Since then he’s written hit songs, married groupie extraordinaire Pamela Des Barres, and had acting roles on MacGyver, Seinfeld, Frasier and movies like Pink Cadillac. Des Barres offered up one of his seminal rock and roll acting moments as the lead singer of the fictional rock band Scum Of The Earth on WKRP in Cincinnati, uttering the immortal: “We are scum, scum of the earth” a line I use to this day. Now, with his own Michael Des Barres Band, this rock and roll survivor has recorded the 10-song album, Carnaby Street.

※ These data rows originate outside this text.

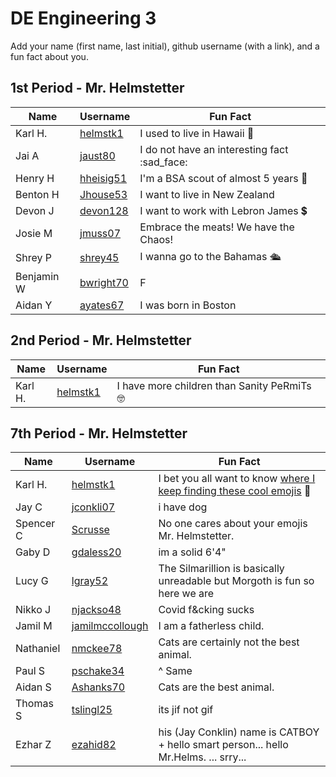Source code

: # DE Engineering 3

Add your name (first name, last initial), github username (with a link), and a fun fact about you.

## 1st Period - Mr. Helmstetter
Name | Username | Fun Fact
--- | --- | ---
Karl H. | [helmstk1](https://github.com/helmstk1) | I used to live in Hawaii :palm_tree:
Jai A   | [jaust80](https://github.com/jaust80) | I do not have an interesting fact :sad_face:
Henry H | [hheisig51](https://github.com/hheisig51) | I'm a BSA scout of almost 5 years :small_red_triangle:
Benton H | [Jhouse53](https://github.com/jhouse53) | I want to live in New Zealand
Devon J | [devon128](https://github.com/devon128) | I want to work with Lebron James :heavy_dollar_sign:
Josie M | [jmuss07](https://github.com/jmuss07) | Embrace the meats!  We have the Chaos!  
Shrey P | [shrey45](https://github.com/shrey45) | I wanna go to the Bahamas 🛳️
Benjamin W | [bwright70](https://github.com/bwright70) | F 
Aidan Y | [ayates67](https://github.com/ayates67) | I was born in Boston



## 2nd Period - Mr. Helmstetter
Name | Username | Fun Fact
--- | --- | ---
Karl H. | [helmstk1](https://github.com/helmstk1) | I have more children than Sanity PeRmiTs :nerd_face:



## 7th Period - Mr. Helmstetter
Name | Username | Fun Fact
--- | --- | ---
Karl H. | [helmstk1](https://github.com/helmstk1) | I bet you all want to know [where I keep finding these cool emojis](https://github.com/ikatyang/emoji-cheat-sheet) :mechanical_arm:
Jay C | [jconkli07](https://github.com/jconkli07) | i have dog
Spencer C | [Scrusse](https://github.com/Scrusse) | No one cares about your emojis Mr. Helmstetter.
Gaby D |  [gdaless20](https://github.com/gdaless20) | im a solid 6'4"
Lucy G | [lgray52](https://github.com/lgray52) | The Silmarillion is basically unreadable but Morgoth is fun so here we are
Nikko J | [njackso48](https://github.com/njackso48) | Covid f&cking sucks
Jamil M | [jamilmccollough](https://github.com/jamilmccollough) | I am a fatherless child.
Nathaniel | [nmckee78](https://github.com/nmckee78) | Cats are certainly not the best animal.
Paul S | [pschake34](https://github.com/pschake34) | ^ Same
Aidan S | [Ashanks70](https://github.com/Ashanks70)| Cats are the best animal.
Thomas S | [tslingl25](https://github.com/tslingl25)| its jif not gif
Ezhar Z |  [ezahid82](https://github.com/ezahid82) | his (Jay Conklin) name is CATBOY + hello smart person... hello Mr.Helms. ... srry...


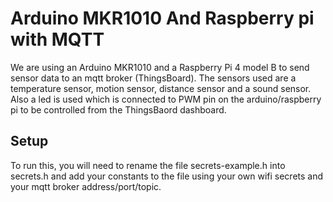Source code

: # Arduino MKR1010 And Raspberry pi with MQTT
We are using an Arduino MKR1010 and a Raspberry Pi 4 model B to send sensor data to an mqtt broker (ThingsBoard). The sensors used are a temperature sensor, motion sensor, distance sensor and a sound sensor. Also a led is used which is connected to PWM pin on the arduino/raspberry pi to be controlled from the ThingsBaord dashboard.

## Setup
To run this, you will need to rename the file secrets-example.h into secrets.h and add your constants to the file using your own wifi secrets and your mqtt broker address/port/topic.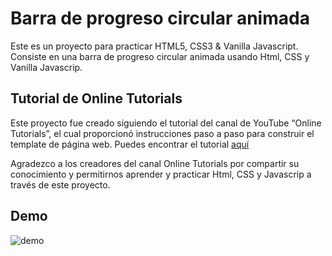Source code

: # Barra de progreso circular animada

Este es un proyecto para practicar HTML5, CSS3 & Vanilla Javascript. Consiste en una barra de progreso circular animada usando Html, CSS y Vanilla Javascrip.

## Tutorial de Online Tutorials
Este proyecto fue creado siguiendo el tutorial del canal de YouTube “Online Tutorials”, el cual proporcionó instrucciones paso a paso para construir el template de página web. Puedes encontrar el tutorial [aquí](https://www.youtube.com/watch?v=EuE13Y5qjzY "aquí")

Agradezco a los creadores del canal Online Tutorials por compartir su conocimiento y permitirnos aprender y practicar Html, CSS y Javascrip a través de este proyecto.

## Demo
![demo](https://github.com/jcyepesgarcia/circular_progress_bar/assets/136846281/8b8536d6-8e1b-4697-af36-237d9b6b43bf)
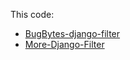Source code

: This code:
- [BugBytes-django-filter](https://www.youtube.com/watch?v=FTUxl5ZCMb8)
- [More-Django-Filter](https://www.youtube.com/watch?v=5GfStNgnpJY)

The medium paced “You’re My Pain Killer” features Des Barres’ raspy vocal over a Jebin Bruni organ. The title track roils along, a truly autobiographical take with Des Barres sounding a bit like Ian Hunter, as he declares in a lyric: “I was 19 in 1967, on the streets of London. I was in Heaven. I was Oscar Wilde in velvet jeans. Everything you’ve heard is everything I’ve seen.”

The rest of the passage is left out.